◆ **DIRECTIONS FOR THIS TASK**: In the entries below, find the string "such" and return each line holding it.

◆ **PROVIDED MATERIAL**:

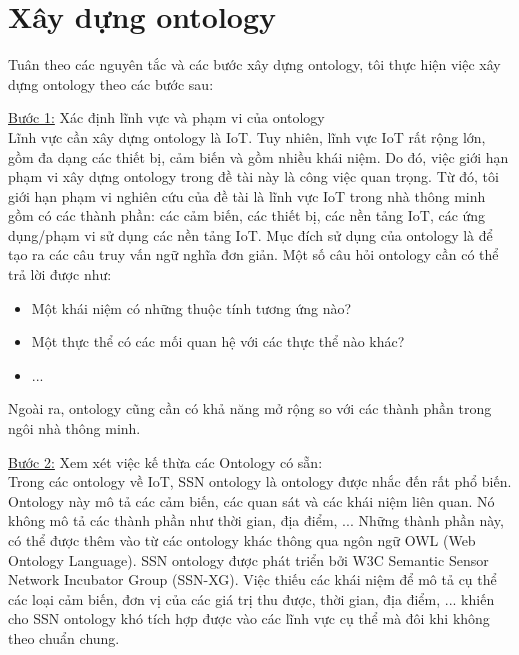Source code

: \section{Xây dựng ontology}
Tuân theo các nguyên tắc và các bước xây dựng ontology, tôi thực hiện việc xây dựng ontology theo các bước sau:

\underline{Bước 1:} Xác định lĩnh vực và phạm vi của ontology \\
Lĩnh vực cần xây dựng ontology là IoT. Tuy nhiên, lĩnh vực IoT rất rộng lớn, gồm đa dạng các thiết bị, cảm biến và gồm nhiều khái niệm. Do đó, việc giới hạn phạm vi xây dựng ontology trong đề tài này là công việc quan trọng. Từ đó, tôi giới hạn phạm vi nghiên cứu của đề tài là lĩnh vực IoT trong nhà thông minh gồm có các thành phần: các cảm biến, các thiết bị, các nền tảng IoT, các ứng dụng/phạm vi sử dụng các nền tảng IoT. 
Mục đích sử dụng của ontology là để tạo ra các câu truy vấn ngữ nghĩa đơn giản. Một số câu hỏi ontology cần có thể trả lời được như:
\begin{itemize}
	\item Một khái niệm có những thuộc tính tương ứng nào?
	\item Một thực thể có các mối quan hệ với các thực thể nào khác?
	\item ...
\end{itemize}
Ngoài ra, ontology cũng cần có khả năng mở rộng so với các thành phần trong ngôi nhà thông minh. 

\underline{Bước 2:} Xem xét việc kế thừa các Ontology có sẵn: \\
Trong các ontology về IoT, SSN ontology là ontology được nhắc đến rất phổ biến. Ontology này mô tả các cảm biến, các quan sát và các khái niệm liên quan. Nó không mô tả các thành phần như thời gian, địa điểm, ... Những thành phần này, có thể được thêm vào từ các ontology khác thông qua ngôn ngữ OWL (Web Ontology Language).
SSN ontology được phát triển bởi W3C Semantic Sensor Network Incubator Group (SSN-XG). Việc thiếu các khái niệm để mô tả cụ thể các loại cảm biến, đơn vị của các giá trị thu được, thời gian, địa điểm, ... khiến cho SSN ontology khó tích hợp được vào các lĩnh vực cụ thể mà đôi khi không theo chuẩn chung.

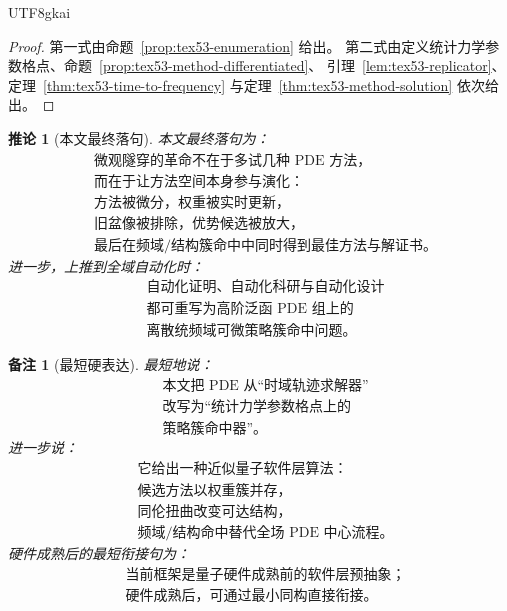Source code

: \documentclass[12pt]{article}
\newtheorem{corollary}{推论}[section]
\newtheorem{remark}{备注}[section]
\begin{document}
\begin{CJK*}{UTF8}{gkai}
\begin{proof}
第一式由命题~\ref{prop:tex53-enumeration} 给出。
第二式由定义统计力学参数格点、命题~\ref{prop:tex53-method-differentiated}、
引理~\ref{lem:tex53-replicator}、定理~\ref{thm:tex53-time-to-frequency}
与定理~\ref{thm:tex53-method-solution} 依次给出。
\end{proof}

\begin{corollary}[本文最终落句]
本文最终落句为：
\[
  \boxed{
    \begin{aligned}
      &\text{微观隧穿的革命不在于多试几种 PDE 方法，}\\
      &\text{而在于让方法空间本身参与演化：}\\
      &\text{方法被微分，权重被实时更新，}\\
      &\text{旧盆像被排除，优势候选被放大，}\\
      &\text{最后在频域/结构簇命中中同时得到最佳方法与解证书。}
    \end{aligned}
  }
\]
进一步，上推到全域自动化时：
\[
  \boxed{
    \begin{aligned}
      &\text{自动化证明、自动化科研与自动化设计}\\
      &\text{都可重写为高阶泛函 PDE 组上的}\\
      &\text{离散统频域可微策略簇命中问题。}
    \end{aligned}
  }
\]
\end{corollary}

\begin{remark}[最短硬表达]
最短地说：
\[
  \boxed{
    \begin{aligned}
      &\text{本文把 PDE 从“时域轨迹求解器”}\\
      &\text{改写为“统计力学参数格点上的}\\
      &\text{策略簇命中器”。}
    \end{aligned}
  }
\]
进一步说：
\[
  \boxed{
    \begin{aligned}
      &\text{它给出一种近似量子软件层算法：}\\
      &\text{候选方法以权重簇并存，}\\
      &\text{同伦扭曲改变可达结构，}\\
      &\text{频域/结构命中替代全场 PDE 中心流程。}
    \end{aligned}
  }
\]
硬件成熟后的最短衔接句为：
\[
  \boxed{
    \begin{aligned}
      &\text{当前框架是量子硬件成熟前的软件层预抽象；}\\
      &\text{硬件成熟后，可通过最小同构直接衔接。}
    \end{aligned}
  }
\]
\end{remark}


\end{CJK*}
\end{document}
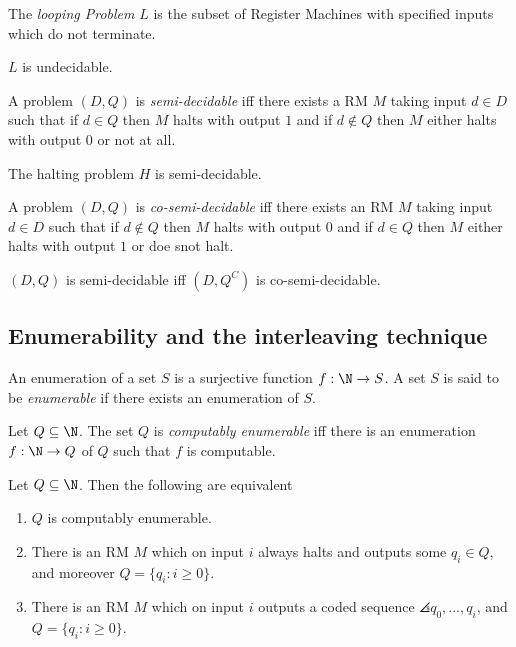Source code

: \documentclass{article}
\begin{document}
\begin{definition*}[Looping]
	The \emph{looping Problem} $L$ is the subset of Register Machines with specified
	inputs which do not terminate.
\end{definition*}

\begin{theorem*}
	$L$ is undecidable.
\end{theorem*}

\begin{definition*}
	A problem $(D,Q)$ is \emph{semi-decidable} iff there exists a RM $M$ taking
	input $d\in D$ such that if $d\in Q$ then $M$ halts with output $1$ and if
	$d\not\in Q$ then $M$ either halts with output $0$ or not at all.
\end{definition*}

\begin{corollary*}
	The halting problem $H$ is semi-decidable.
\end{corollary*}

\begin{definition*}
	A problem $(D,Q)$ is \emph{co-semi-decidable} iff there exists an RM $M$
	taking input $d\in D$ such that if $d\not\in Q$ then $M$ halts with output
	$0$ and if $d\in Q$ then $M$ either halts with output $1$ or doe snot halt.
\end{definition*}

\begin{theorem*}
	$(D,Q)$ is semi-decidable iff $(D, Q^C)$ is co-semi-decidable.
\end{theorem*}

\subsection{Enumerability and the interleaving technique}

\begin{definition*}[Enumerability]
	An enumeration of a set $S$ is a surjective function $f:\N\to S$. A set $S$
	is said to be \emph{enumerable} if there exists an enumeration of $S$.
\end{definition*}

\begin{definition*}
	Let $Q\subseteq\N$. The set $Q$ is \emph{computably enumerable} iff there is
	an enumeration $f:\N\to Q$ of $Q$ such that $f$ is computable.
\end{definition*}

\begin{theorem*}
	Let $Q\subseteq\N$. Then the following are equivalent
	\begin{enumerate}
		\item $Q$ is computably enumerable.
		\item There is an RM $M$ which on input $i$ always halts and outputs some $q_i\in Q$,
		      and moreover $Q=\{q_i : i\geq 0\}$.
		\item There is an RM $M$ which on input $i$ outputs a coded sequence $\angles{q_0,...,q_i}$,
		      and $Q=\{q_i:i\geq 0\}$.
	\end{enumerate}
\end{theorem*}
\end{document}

◆ **EXERCISE ANSWER**:
	input $d\in D$ such that if $d\in Q$ then $M$ halts with output $1$ and if
	taking input $d\in D$ such that if $d\not\in Q$ then $M$ halts with output
	an enumeration $f:\N\to Q$ of $Q$ such that $f$ is computable.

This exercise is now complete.